Can I collect properties down a path of nodes into a virtual node (or map)

Neo4j Graph Platform Procedures & APOC
1

Hi, there.
I wonder if I can select a starting node and then walk through related nodes and on my way collect all the properties. apoc.refactor.mergeNodes() seems to look quite good, but I don't want do destroy the existing structure. Instead get a virtual node with all the collected properties.

As example:
CREATE (:test {title: "test1", name: "hello"})-[:_RELATED]->(:test {title: "test2", weight: 12})-[:_RELATED]->(:test {title: "test3", age: 61, weight: 11})

should return a node (:test {name:'hello' title:'test3', age:61, weight:11 })

Thanks for your help

Frank

2

Yes, you can create virtual nodes and relationship for the purpose of display or analysis.

What are you collecting in your example?
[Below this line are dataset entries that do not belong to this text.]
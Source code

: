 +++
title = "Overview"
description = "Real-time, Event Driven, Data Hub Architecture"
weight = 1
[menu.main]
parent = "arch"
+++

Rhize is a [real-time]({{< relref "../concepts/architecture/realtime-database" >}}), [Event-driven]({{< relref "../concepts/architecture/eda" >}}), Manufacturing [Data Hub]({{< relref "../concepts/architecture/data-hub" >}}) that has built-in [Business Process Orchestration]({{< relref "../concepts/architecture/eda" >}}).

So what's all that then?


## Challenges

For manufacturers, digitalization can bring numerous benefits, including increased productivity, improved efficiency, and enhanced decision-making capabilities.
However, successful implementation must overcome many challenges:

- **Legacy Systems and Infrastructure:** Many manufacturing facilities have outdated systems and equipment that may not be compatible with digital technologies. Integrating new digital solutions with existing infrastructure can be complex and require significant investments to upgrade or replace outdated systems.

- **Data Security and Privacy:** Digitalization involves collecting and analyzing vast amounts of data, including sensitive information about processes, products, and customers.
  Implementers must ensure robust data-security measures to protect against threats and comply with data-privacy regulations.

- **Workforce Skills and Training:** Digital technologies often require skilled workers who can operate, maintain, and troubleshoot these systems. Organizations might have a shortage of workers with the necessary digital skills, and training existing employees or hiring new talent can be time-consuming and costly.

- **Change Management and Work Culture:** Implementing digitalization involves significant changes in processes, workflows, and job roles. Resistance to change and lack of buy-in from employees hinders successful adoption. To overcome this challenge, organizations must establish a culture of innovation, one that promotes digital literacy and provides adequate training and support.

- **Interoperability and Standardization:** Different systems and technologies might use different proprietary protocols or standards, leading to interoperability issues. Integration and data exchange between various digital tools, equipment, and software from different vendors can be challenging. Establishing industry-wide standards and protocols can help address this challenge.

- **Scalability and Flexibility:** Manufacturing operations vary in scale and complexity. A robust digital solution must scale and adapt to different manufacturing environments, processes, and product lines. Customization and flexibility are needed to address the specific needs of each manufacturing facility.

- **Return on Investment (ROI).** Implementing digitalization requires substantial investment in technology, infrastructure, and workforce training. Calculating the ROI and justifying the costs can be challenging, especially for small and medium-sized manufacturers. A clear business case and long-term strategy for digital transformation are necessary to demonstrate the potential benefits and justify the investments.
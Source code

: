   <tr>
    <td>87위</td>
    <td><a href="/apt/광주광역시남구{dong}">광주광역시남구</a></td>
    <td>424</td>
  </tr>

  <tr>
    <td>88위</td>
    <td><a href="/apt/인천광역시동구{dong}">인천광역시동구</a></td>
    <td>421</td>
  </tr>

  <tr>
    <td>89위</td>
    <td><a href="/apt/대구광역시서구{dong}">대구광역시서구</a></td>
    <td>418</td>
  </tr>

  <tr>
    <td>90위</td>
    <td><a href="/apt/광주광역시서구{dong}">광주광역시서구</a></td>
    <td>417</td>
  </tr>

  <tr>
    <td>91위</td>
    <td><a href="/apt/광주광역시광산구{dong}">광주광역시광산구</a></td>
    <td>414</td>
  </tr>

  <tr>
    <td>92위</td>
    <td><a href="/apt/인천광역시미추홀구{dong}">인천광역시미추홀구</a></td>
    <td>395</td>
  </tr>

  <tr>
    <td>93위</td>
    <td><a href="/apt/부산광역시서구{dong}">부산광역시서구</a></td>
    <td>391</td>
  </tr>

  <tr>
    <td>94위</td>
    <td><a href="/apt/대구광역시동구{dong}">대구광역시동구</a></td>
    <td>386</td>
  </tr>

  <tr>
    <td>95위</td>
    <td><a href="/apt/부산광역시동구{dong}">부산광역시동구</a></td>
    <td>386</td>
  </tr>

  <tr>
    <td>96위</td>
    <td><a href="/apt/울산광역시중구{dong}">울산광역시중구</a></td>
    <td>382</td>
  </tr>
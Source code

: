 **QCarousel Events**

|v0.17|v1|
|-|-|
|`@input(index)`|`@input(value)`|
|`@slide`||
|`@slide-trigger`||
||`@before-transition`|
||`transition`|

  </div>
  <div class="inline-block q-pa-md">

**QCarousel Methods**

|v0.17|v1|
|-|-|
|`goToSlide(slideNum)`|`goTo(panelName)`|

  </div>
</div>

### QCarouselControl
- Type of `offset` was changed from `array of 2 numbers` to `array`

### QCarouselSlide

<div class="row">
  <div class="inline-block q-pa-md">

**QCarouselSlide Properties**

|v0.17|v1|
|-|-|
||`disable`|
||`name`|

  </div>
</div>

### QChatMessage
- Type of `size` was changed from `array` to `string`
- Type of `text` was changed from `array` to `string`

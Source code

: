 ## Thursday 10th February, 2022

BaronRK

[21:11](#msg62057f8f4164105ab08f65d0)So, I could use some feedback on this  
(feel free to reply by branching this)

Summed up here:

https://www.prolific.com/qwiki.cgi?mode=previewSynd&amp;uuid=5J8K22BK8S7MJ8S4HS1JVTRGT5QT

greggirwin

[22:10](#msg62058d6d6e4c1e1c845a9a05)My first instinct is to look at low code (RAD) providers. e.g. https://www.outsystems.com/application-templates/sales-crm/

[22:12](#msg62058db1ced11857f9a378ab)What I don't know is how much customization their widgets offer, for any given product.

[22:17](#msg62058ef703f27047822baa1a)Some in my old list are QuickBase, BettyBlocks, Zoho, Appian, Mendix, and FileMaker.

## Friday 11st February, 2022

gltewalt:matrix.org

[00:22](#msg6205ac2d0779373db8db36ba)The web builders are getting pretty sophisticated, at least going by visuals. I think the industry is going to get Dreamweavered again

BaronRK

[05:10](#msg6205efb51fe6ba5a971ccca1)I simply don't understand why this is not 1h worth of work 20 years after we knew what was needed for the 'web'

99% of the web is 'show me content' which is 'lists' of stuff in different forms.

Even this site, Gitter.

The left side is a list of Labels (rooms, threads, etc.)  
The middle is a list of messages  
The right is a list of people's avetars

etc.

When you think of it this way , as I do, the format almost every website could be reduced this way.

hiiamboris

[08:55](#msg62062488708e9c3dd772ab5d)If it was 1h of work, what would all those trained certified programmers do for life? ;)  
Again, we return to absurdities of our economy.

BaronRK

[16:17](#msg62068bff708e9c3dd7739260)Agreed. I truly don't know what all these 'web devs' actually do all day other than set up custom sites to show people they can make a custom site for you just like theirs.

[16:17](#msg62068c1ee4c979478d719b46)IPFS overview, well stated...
You have duplicate name and weight properties across the nodes in your path.

3

Hi,
as you see in my question the result should be a node with all found properties, whereas the values are always taken from the nodes that are found last on the way down the path. They overwrite the ones that were also found earlier. So 'apoc.refactor.mergeNodes() ' is really doing it, but destroys my structure. I am thinking of copying the original path into a virtual one and then start the function on the virtual nodes.
Maybe there is an other way of putting the properties in a map and collect/override the entries in the map along the path.

4

As a first step I wanted to return all nodes involved on a path and used:

match p = (n)-[*]->() where n.name = "hallo"
return nodes(p)

The result (watched in text display) is not what I expected. I expected a plain list with three nodes.
But it gives me two results. How do I get the three nodes?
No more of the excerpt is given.